The Inverse Interview

How The Ugly Stepsister Found Beauty In The Grotesque

Writer-director Emilie Blichfeldt breaks down the influences of her dark fairy-tale remix.

by Lyvie Scott
Isac Calmroth and Lea Myren in The Ugly Stepsister
Lukasz Bak
The Inverse Interview

Warning! Spoilers ahead for The Ugly Stepsister.

The story of Cinderella is one of opportunity, luck, and fantasy, at least for the eponymous princess. Everything works out for her good, from the glass slipper that fits only her foot to the woodland animals who guide her path. But woe befalls anyone who dares to stand between Cinderella and her destiny, like her ugly stepsisters. In the Brothers Grimm’s original version of the tale, they cut off their own toes to fit her slipper and woo the charming prince, only to get their eyes plucked out for their presumption. And they fare even worse in Emilie Blichfeldt’s genre-bending take on the fairy tale, though The Ugly Stepsister goes to great lengths to show us that these women are all victims of the patriarchy.

“I have myself lived under the burden of feeling ugly under the tyranny of beauty,” Blichfeldt tells Inverse. The more she “tried and failed to fit in,” the more she found herself relating to the desperation driving Cinderella’s stepsisters.

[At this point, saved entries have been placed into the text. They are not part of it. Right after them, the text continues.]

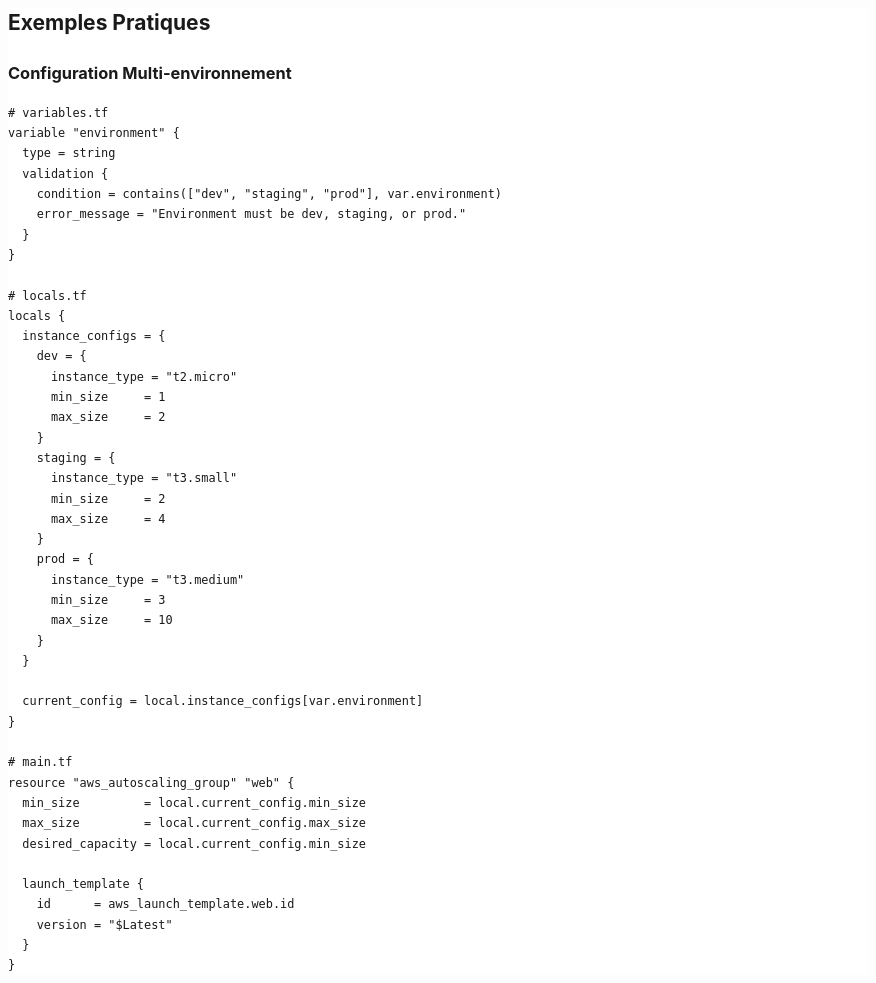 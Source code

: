 ## Exemples Pratiques

### Configuration Multi-environnement
```hcl
# variables.tf
variable "environment" {
  type = string
  validation {
    condition = contains(["dev", "staging", "prod"], var.environment)
    error_message = "Environment must be dev, staging, or prod."
  }
}

# locals.tf
locals {
  instance_configs = {
    dev = {
      instance_type = "t2.micro"
      min_size     = 1
      max_size     = 2
    }
    staging = {
      instance_type = "t3.small"
      min_size     = 2
      max_size     = 4
    }
    prod = {
      instance_type = "t3.medium"
      min_size     = 3
      max_size     = 10
    }
  }
  
  current_config = local.instance_configs[var.environment]
}

# main.tf
resource "aws_autoscaling_group" "web" {
  min_size         = local.current_config.min_size
  max_size         = local.current_config.max_size
  desired_capacity = local.current_config.min_size
  
  launch_template {
    id      = aws_launch_template.web.id
    version = "$Latest"
  }
}
```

Blickfeldt poured that feeling into her unconventional, tragic heroine, Elvira (Lea Myren), who goes to bonkers lengths to win the prince’s affections. The Ugly Stepsister channels Cronenbergian body horror and Scandinavian provocateurs like Lars Von Trier in depicting Elvira’s descent. Its seamless mix of heady fantasy and black humor naturally entranced audiences when The Ugly Stepsister debuted at Sundance earlier this year. As it makes its way to Shudder, Blichfeldt sits down with Inverse to explore her influences, the tragic irony of Cinderella, and the film’s secret weapon: tapeworms.

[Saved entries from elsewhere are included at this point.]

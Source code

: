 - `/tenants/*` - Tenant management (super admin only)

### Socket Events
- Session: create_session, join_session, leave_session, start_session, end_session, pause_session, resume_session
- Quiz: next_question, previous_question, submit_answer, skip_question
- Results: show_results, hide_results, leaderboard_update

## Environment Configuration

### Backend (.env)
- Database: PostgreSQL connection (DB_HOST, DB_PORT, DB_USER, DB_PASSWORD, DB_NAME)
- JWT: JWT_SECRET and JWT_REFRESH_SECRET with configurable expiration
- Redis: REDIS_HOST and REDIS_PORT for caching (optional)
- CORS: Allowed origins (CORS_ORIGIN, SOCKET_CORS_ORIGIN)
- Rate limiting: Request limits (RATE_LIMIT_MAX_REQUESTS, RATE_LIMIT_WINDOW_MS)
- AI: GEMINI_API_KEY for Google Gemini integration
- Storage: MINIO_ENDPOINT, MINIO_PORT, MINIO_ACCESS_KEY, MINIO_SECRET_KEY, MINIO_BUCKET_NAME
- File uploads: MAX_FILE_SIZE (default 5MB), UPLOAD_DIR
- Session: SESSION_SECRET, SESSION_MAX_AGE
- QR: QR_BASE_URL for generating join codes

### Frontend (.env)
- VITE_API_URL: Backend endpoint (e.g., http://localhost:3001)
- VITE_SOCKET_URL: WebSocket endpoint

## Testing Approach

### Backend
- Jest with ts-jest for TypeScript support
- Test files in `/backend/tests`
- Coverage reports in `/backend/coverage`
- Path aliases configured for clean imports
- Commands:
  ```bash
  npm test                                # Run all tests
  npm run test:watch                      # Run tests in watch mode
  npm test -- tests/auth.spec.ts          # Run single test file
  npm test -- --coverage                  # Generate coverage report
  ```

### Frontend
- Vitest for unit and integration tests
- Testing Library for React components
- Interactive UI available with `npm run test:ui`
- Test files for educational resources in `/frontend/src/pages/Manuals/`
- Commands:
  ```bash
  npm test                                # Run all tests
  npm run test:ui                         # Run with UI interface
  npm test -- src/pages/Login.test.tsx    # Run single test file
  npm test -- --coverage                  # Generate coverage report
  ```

This interview has been edited and condensed for clarity.

Blichfeldt found her lead after 500 amateur auditions: “Without her, there’s no movie.”

Lukasz Bak

When did you first fall in love with film?

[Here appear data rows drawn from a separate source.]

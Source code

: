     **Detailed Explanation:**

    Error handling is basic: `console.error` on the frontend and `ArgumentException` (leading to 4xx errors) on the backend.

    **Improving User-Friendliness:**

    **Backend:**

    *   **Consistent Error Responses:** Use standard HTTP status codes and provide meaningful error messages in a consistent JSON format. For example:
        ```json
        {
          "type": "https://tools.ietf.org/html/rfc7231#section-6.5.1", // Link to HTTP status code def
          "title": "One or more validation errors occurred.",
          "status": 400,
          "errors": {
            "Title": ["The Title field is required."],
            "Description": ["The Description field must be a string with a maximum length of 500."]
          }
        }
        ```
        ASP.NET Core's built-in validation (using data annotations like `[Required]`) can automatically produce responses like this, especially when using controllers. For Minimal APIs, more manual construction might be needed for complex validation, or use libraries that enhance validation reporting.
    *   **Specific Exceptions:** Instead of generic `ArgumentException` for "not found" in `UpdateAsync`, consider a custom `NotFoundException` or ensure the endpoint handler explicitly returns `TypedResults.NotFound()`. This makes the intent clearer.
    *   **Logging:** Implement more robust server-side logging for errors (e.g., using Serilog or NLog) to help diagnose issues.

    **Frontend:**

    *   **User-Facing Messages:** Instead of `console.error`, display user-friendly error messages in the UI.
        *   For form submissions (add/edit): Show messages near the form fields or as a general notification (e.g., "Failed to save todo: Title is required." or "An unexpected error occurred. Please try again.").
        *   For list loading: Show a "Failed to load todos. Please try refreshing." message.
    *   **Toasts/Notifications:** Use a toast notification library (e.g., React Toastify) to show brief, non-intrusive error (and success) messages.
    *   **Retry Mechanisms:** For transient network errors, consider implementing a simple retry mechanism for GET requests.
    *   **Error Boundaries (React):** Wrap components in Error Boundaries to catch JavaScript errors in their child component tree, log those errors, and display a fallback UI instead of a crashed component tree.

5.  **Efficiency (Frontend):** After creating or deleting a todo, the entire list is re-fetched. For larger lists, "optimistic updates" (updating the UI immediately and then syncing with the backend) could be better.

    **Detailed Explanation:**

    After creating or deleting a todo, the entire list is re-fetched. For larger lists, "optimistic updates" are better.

I grew up in some of the most picture-perfect places in Norway, a place called the Lofoten Islands. It’s a very beautiful place, but it’s very remote. I grew up in these very remote, small, small, small, small villages where the road ends and there’s just ocean and mountains and the horizon. My parents didn’t believe in movies, but they believed in books and art. We grew up without VHS or DVD. We had one or two TV channels. So I discovered movies when I was 13, because that’s when we finally nagged our parents to get a VHS and DVD player, two in one. That’s when I started watching films.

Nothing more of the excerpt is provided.